Diffusion constant acquired by fitting simulated transient signal to measured signal at each wavelength.

To further evaluate our results we performed time-resolved terahertz spectroscopy (TRTS) on a similar sample (details are provided in the Supporting Information). It measured a sum of the electron mobility and of the hole mobility of 65 ± 10 cm2 (V s)−1. The corresponding average mobility, 32.5 cm2 (V s)−1, is half of the mobility acquired with our new transient reflectance method. Because TRTS primarily measures short-distance mobility within single grains of the polycrystalline film and transient reflectance measures diffusion through the film, we expected the TRTS to provide higher mobility compared to transient reflectance. However, two times difference is not uncommon among different mobility measurement techniques, and our result from transient reflectance matches many reported values for single-crystal measurements,[10] although the variance in single-crystal results is high. It could also be that the diffusion is not ambipolar, causing the transient reflectance method to mainly measure the faster charge carrier that has higher impact on the refractive index, explaining some of the difference in results. In total, we can conclude that charge carriers in FAMACs perovskite films travel within single grains from top to bottom and crystal boundaries do not significantly limit mobility.

In conclusion, we have developed a new contact-free method to monitor charge carrier diffusion in semiconductor thin films using transient reflectance and transmittance spectroscopy with a standard pump–probe instrument, which can potentially be further adapted to study various diffusion-impacted phenomena such as interfacial charge transfer rates. Unlike most methods for measuring carrier diffusion or mobility, our method allows their determination perpendicular to the film surface, which is highly relevant for practical applications. This was achieved by modeling the effect of nonuniform charge carrier distribution on transient reflectance and transmittance signals and analyzing how diffusion and other effects such as film roughness influence them. The method was applied to study the charge carrier mobility in a triple-cation FAMACs perovskite film, yielding a carrier mobility value of 66 ± 8 cm2 (V s)−1. The result was compared with TRTS which provides intragrain mobility, allowing us to conclude that the charge carriers in FAMACs perovskite films are not significantly hindered by crystal boundaries and can travel from top to bottom within a single crystal. The requirements of our method are that the film is of sufficient quality (uniform, low roughness, low scattering, etc.), the carrier lifetime is longer than the diffusion effect, and that the film has sufficient absorption at the pump wavelength to generate the required initial charge carrier distribution.

Experimental Methods

FAMACs-perovskite synthesis and sample fabrication are described in detail in the Supporting Information.

Ultrafast transient reflectance and transmittance responses of the samples were measured in ambient conditions using a pump–probe system described previously.[27,28] Equipment details are provided in the Supporting Information.

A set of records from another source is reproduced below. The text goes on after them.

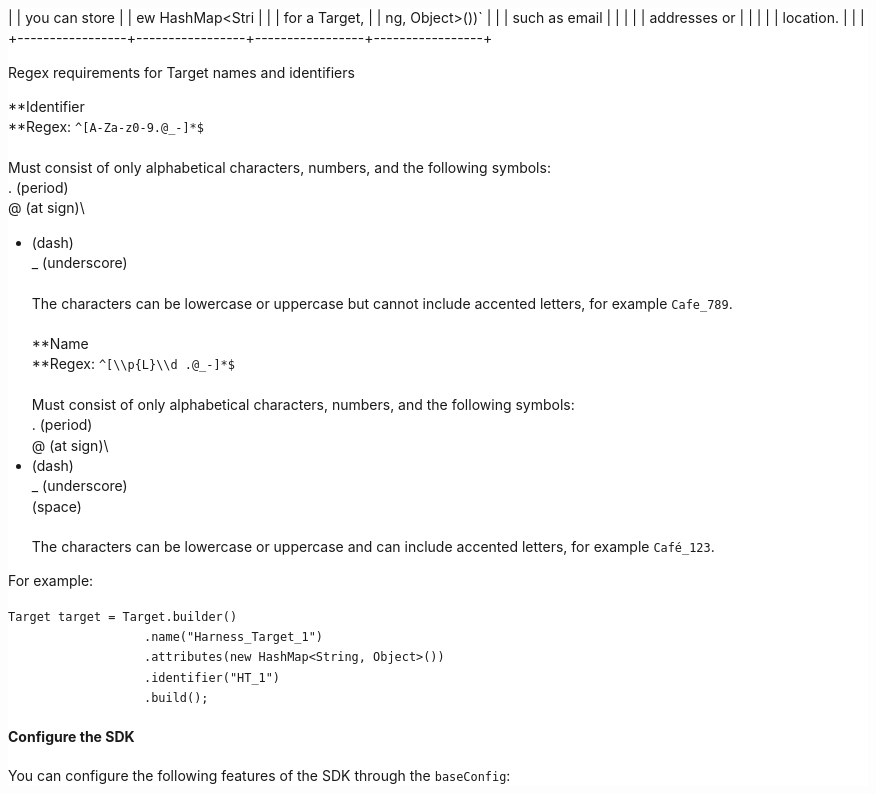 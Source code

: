 |                 | you can store   |                 | ew HashMap<Stri |
|                 | for a Target,   |                 | ng, Object>())` |
|                 | such as email   |                 |                 |
|                 | addresses or    |                 |                 |
|                 | location.       |                 |                 |
+-----------------+-----------------+-----------------+-----------------+

Regex requirements for Target names and identifiers

<div>

**Identifier\
**Regex: `^[A-Za-z0-9.@_-]*$`\
\
Must consist of only alphabetical characters, numbers, and the following
symbols:\
. (period)\
@ (at sign)\
- (dash)\
\_ (underscore)\
\
The characters can be lowercase or uppercase but cannot include accented
letters, for example `Cafe_789`.\
\
**Name\
**Regex: `^[\\p{L}\\d .@_-]*$`\
\
Must consist of only alphabetical characters, numbers, and the following
symbols:\
. (period)\
@ (at sign)\
- (dash)\
\_ (underscore)\
(space)\
\
The characters can be lowercase or uppercase and can include accented
letters, for example `Café_123`.

</div>

For example:

    Target target = Target.builder()
                       .name("Harness_Target_1")
                       .attributes(new HashMap<String, Object>())
                       .identifier("HT_1")
                       .build();

#### Configure the SDK

You can configure the following features of the SDK through the
`baseConfig`:
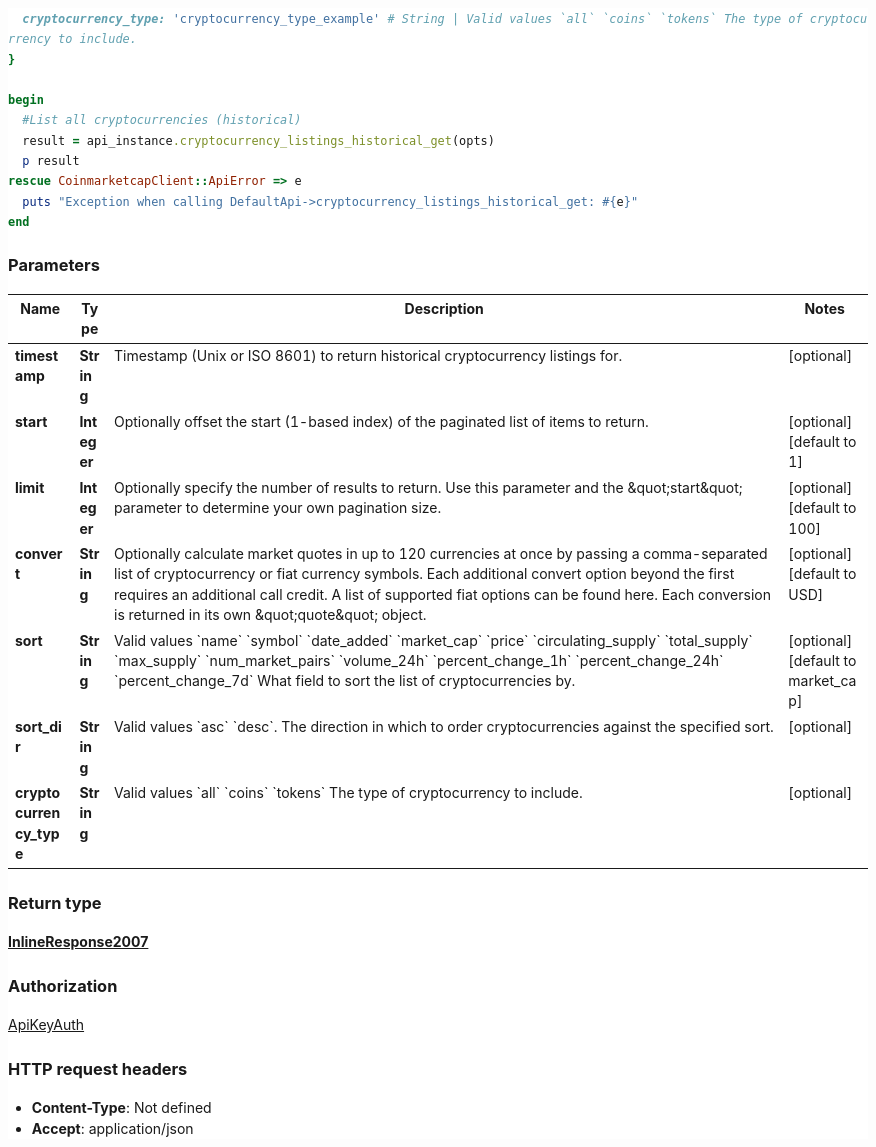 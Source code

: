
 ```ruby
  cryptocurrency_type: 'cryptocurrency_type_example' # String | Valid values `all` `coins` `tokens` The type of cryptocurrency to include.
}

begin
  #List all cryptocurrencies (historical)
  result = api_instance.cryptocurrency_listings_historical_get(opts)
  p result
rescue CoinmarketcapClient::ApiError => e
  puts "Exception when calling DefaultApi->cryptocurrency_listings_historical_get: #{e}"
end
```

### Parameters

Name | Type | Description  | Notes
------------- | ------------- | ------------- | -------------
 **timestamp** | **String**| Timestamp (Unix or ISO 8601) to return historical cryptocurrency listings for. | [optional] 
 **start** | **Integer**| Optionally offset the start (1-based index) of the paginated list of items to return. | [optional] [default to 1]
 **limit** | **Integer**| Optionally specify the number of results to return. Use this parameter and the \&quot;start\&quot; parameter to determine your own pagination size. | [optional] [default to 100]
 **convert** | **String**| Optionally calculate market quotes in up to 120 currencies at once by passing a comma-separated list of cryptocurrency or fiat currency symbols. Each additional convert option beyond the first requires an additional call credit. A list of supported fiat options can be found here. Each conversion is returned in its own \&quot;quote\&quot; object. | [optional] [default to USD]
 **sort** | **String**| Valid values &#x60;name&#x60; &#x60;symbol&#x60; &#x60;date_added&#x60; &#x60;market_cap&#x60; &#x60;price&#x60; &#x60;circulating_supply&#x60; &#x60;total_supply&#x60; &#x60;max_supply&#x60; &#x60;num_market_pairs&#x60; &#x60;volume_24h&#x60; &#x60;percent_change_1h&#x60; &#x60;percent_change_24h&#x60; &#x60;percent_change_7d&#x60;   What field to sort the list of cryptocurrencies by. | [optional] [default to market_cap]
 **sort_dir** | **String**| Valid values &#x60;asc&#x60; &#x60;desc&#x60;. The direction in which to order cryptocurrencies against the specified sort. | [optional] 
 **cryptocurrency_type** | **String**| Valid values &#x60;all&#x60; &#x60;coins&#x60; &#x60;tokens&#x60; The type of cryptocurrency to include. | [optional] 

### Return type

[**InlineResponse2007**](InlineResponse2007.md)

### Authorization

[ApiKeyAuth](../README.md#ApiKeyAuth)

### HTTP request headers

 - **Content-Type**: Not defined
 - **Accept**: application/json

Briefly, the samples were excited by laser pulses at 530 nm with an excitation density of approximately 3 μJ/cm2. The optimal pump flux was determined in our previous paper with similar samples.[15] The responses were measured using an ExciPro transient absorption spectrometer. The pulse repetition rate of the laser system was 1 kHz, and the spectra were typically acquired by averaging over 5 s. The time resolution of the instrument was 100 fs. The sample was tilted 10° to allow both transmittance and reflectance mode measurements. In the reflectance mode the probe light reflected from the sample was directed to the detection system by a mirror placed in front of the sample.

The time-resolved terahertz spectroscopy setup was described in an article by Hempel et al.,[29] and the technique is described in more detail in the Supporting Information. In this study the pump pulse had wavelength of 402 nm and the photon flux was 4 × 1012 photons/cm2 per pulse.